Leave out the pictures. Return every record otherwise untouched.

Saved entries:
BEGIN
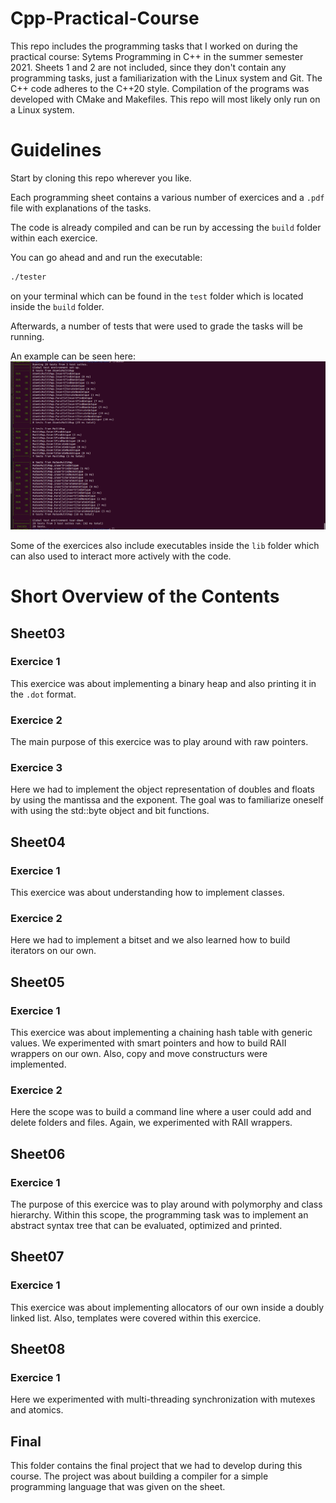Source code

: # Cpp-Practical-Course
This repo includes the programming tasks that I worked on during the practical course: Sytems Programming in C++ in the summer semester 2021.
Sheets 1 and 2 are not included, since they don't contain any programming tasks, just a familiarization with the Linux system and Git. 
The C++ code adheres to the C++20 style. Compilation of the programs was developed with CMake and Makefiles. 
This repo will most likely only run on a Linux system.

# Guidelines
Start by cloning this repo wherever you like.

Each programming sheet contains a various number of exercices and a ```.pdf``` file with explanations of the tasks. 

The code is already compiled and can be run by accessing the ```build``` folder within each exercice.

You can go ahead and and run the executable:
```bash 
./tester
```
on your terminal which can be found in the ```test``` folder which is located inside the ```build``` folder.

Afterwards, a number of tests that were used to grade the tasks will be running.

An example can be seen here:
![tests](assets/tests.png)

Some of the exercices also include executables inside the ```lib``` folder which can also used to interact more actively with the code.

# Short Overview of the Contents

## Sheet03
### Exercice 1
This exercice was about implementing a binary heap and also printing it in the ```.dot``` format.
### Exercice 2
The main purpose of this exercice was to play around with raw pointers.
### Exercice 3
Here we had to implement the object representation of doubles and floats by using the mantissa and the exponent. 
The goal was to familiarize oneself with using the std::byte object and bit functions.

## Sheet04
### Exercice 1
This exercice was about understanding how to implement classes.
### Exercice 2
Here we had to implement a bitset and we also learned how to build iterators on our own.

## Sheet05
### Exercice 1
This exercice was about implementing a chaining hash table with generic values.
We experimented with smart pointers and how to build RAII wrappers on our own. 
Also, copy and move constructurs were implemented.
### Exercice 2
Here the scope was to build a command line where a user could add and delete folders and files.
Again, we experimented with RAII wrappers.

## Sheet06
### Exercice 1
The purpose of this exercice was to play around with polymorphy and class hierarchy. 
Within this scope, the programming task was to implement an abstract syntax tree that can be evaluated, optimized and printed.

## Sheet07
### Exercice 1
This exercice was about implementing allocators of our own inside a doubly linked list.
Also, templates were covered within this exercice.

## Sheet08
### Exercice 1
Here we experimented with multi-threading synchronization with mutexes and atomics.

## Final
This folder contains the final project that we had to develop during this course. 
The project was about building a compiler for a simple programming language that was given on the sheet.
END
> ANSWER FOR THIS EXERCISE
Source code

: # Cpp-Practical-Course
This repo includes the programming tasks that I worked on during the practical course: Sytems Programming in C++ in the summer semester 2021.
Sheets 1 and 2 are not included, since they don't contain any programming tasks, just a familiarization with the Linux system and Git. 
The C++ code adheres to the C++20 style. Compilation of the programs was developed with CMake and Makefiles. 
This repo will most likely only run on a Linux system.

# Guidelines
Start by cloning this repo wherever you like.

Each programming sheet contains a various number of exercices and a ```.pdf``` file with explanations of the tasks. 

The code is already compiled and can be run by accessing the ```build``` folder within each exercice.

You can go ahead and and run the executable:
```bash 
./tester
```
on your terminal which can be found in the ```test``` folder which is located inside the ```build``` folder.

Afterwards, a number of tests that were used to grade the tasks will be running.

An example can be seen here:
![tests](assets/tests.png)

Some of the exercices also include executables inside the ```lib``` folder which can also used to interact more actively with the code.

# Short Overview of the Contents

## Sheet03
### Exercice 1
This exercice was about implementing a binary heap and also printing it in the ```.dot``` format.
### Exercice 2
The main purpose of this exercice was to play around with raw pointers.
### Exercice 3
Here we had to implement the object representation of doubles and floats by using the mantissa and the exponent. 
The goal was to familiarize oneself with using the std::byte object and bit functions.

## Sheet04
### Exercice 1
This exercice was about understanding how to implement classes.
### Exercice 2
Here we had to implement a bitset and we also learned how to build iterators on our own.

## Sheet05
### Exercice 1
This exercice was about implementing a chaining hash table with generic values.
We experimented with smart pointers and how to build RAII wrappers on our own. 
Also, copy and move constructurs were implemented.
### Exercice 2
Here the scope was to build a command line where a user could add and delete folders and files.
Again, we experimented with RAII wrappers.

## Sheet06
### Exercice 1
The purpose of this exercice was to play around with polymorphy and class hierarchy. 
Within this scope, the programming task was to implement an abstract syntax tree that can be evaluated, optimized and printed.

## Sheet07
### Exercice 1
This exercice was about implementing allocators of our own inside a doubly linked list.
Also, templates were covered within this exercice.

## Sheet08
### Exercice 1
Here we experimented with multi-threading synchronization with mutexes and atomics.

## Final
This folder contains the final project that we had to develop during this course. 
The project was about building a compiler for a simple programming language that was given on the sheet.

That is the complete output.